Равным образом Эйдосы не имеют никакого отношения к тому, что, как мы видим, есть значимая для знаний причина, ради которой творит всякий ум и всякая природа и которую мы признаем одним из начал; математика стала для нынешних [мудрецов] философией, хотя они говорят, что математикой нужно заниматься ради другого.

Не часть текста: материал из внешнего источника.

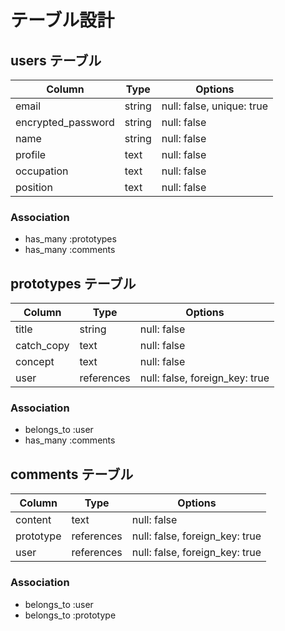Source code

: # テーブル設計

## users テーブル

| Column             | Type   | Options                   |
| ------------------ | ------ | ------------------------- |
| email              | string | null: false, unique: true |
| encrypted_password | string | null: false               |
| name               | string | null: false               |
| profile            | text   | null: false               | 
| occupation         | text   | null: false               |
| position           | text   | null: false               |

### Association

- has_many :prototypes
- has_many :comments

## prototypes テーブル

| Column     | Type       | Options                        |
| ---------- | ---------- | ------------------------------ |
| title      | string     | null: false                    |
| catch_copy | text       | null: false                    |
| concept    | text       | null: false                    |
| user       | references | null: false, foreign_key: true |

### Association

- belongs_to :user
- has_many :comments

## comments テーブル

| Column    | Type       | Options                        |
| --------- | ---------- | ------------------------------ |
| content   | text       | null: false                    |
| prototype | references | null: false, foreign_key: true |
| user      | references | null: false, foreign_key: true |

### Association

- belongs_to :user
- belongs_to :prototype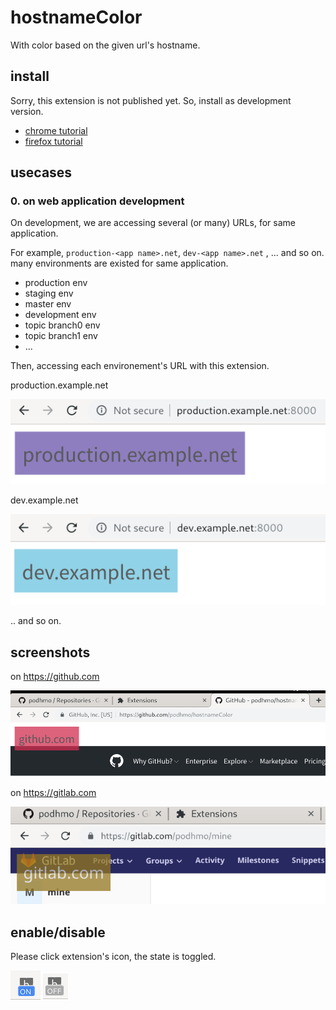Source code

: # hostnameColor

With color based on the given url's hostname.

## install

Sorry, this extension is not published yet. So, install as development version.

- [chrome tutorial](https://developer.chrome.com/extensions/getstarted#manifest)
- [firefox tutorial](https://developer.mozilla.org/ja/docs/Mozilla/Add-ons/WebExtensions/Your_first_WebExtension#Trying_it_out)

## usecases

### 0. on web application development

On development, we are accessing several (or many) URLs, for same application.

For example, `production-<app name>.net`, `dev-<app name>.net` , ... and so on. many environments are existed for same application.

- production env
- staging env
- master env
- development env
- topic branch0 env
- topic branch1 env
- ...

Then, accessing each environement's URL with this extension.

production.example.net

![production.example.net](./images/11production.png)

dev.example.net

![dev.example.net](./images/10dev.png)

.. and so on.

## screenshots

on https://github.com

![on github](./images/00github.png)

on https://gitlab.com

![on gitlab](./images/01gitlab.png)


## enable/disable

Please click extension's icon, the state is toggled.

![on](./images/on.png) ![off](./images/off.png)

Далее, можно считать, что сущность, которая [у платоников] лежит в основе как материя, — а именно большое и малое — слишком математического свойства и что она сказывается о сущности и материи и скорее составляет их видовое отличие, нежели самое материю; это подобно тому, как и размышляющие о природе говорят о разреженном и плотном, называя их первыми видовыми отличиями субстрата: ведь и здесь речь идет о некоторого рода избытке и недостатке. А что касается движения, то ясно, что если бы большое и малое были движением, Эйдосы должны были бы двигаться; если же нет, то откуда движение появилось? В таком случае было бы сведено на нет все рассмотрение природы.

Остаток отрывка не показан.